Pardonner: le coeur et la repentance
http://www.antiochian.org/book/export/html/9478



Donner tout son sens au Carême
par l'archiprêtre George Morelli, Ph.D.

".. Si vous ne pardonnez pas aux hommes leurs offenses, de même le Père ne vous pardonnera pas vos offenses" (Mt. 6,14)

"En général, les psychologues ne sont pas connus pour soutenir des valeurs telles que le pardon et l'honnêteté (1). S'il y a bien quelque chose que les psychologues soutiennent de nos jours, c'est ce qu'on pourrait appeler le post-modernisme ou le relativisme moral." Engelhardt (1996). Ce soit-disant "système éthique" maintient que les comportements ne sont pas objectivement bons ou mauvais. L'aspect juste ou mauvais des actions humaines dépendrait d'un point de vue spécifique, culture, sous-culture, ou ère historique. La seule valeur semblerait être : estimer les valeurs des autres tant que les actions des autres n'empiètent pas sur les droits d'autrui. (Morelli, 2005a)

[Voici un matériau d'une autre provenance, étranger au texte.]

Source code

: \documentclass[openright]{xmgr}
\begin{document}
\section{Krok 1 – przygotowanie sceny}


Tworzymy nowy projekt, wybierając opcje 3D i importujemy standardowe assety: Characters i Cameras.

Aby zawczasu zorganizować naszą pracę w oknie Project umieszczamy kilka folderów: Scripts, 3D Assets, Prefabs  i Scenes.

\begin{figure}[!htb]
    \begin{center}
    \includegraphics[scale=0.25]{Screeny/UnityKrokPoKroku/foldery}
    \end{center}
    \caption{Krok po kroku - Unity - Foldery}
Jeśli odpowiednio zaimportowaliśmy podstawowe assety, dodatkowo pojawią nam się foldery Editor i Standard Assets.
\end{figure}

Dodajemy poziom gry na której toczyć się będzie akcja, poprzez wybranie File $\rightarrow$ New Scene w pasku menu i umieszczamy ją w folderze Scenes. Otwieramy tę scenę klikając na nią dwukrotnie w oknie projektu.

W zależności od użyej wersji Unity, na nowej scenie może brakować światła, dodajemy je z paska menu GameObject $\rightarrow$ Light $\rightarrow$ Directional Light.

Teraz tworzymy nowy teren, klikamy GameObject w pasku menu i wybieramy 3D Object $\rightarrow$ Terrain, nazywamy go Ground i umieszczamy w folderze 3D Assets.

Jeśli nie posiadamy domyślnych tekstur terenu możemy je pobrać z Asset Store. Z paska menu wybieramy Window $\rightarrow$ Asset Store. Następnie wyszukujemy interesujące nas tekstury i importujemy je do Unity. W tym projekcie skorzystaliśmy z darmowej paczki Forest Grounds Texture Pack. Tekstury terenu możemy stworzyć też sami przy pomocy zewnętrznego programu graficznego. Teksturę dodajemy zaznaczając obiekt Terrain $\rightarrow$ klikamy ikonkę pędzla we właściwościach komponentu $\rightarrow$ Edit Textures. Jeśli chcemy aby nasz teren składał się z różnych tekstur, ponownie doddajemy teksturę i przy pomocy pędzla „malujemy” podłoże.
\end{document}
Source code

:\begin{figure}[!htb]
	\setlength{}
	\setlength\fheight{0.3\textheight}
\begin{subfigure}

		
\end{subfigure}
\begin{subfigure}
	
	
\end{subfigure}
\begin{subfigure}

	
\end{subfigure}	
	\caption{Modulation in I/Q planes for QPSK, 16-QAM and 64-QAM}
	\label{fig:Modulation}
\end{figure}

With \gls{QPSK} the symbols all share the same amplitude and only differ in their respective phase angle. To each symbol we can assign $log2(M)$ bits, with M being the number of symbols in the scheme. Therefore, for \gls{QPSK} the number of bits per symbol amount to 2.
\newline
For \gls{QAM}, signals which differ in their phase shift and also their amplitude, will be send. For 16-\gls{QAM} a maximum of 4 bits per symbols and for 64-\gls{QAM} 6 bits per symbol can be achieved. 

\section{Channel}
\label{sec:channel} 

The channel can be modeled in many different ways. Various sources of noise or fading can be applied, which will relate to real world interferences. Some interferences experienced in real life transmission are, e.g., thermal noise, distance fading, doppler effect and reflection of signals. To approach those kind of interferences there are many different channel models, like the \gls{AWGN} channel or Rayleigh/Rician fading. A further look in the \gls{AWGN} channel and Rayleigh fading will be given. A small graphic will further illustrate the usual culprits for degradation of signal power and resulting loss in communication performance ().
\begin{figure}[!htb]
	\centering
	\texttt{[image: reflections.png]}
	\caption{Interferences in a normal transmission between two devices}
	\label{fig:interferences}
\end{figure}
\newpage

Le thème qui porte la Période du Grand Carême dans l'Église d'Orient est diamétralement opposé à cette tendance. Il suppose une "vérité vraie." Il alimente une question : non pas qu'est-ce que la vérité, mais qui est la vérité? La réponse est : notre Seigneur, Dieu et Sauveur, Jésus-Christ. Jésus dit à Ses disciples :

"Je suis le Chemin, et la Vérité, et la Vie; nul ne vient au Père sans passer par Moi." (Jn 14,6).



"Dieu est Esprit, et il faut que les adorateurs L'adorent en esprit et en vérité" (Jn. 4,24). En vérité signifie en pureté de coeur. Au Sermon sur la Montagne, notre Seigneur a dit : "Bienheureux les coeurs purs, car ils verront Dieu" (Mt 5,8). '..ceux qui écoutent la parole en d'excellentes dispositions, s'en pénètrent et portent du fruit par la persévérance" (Lc 8,15).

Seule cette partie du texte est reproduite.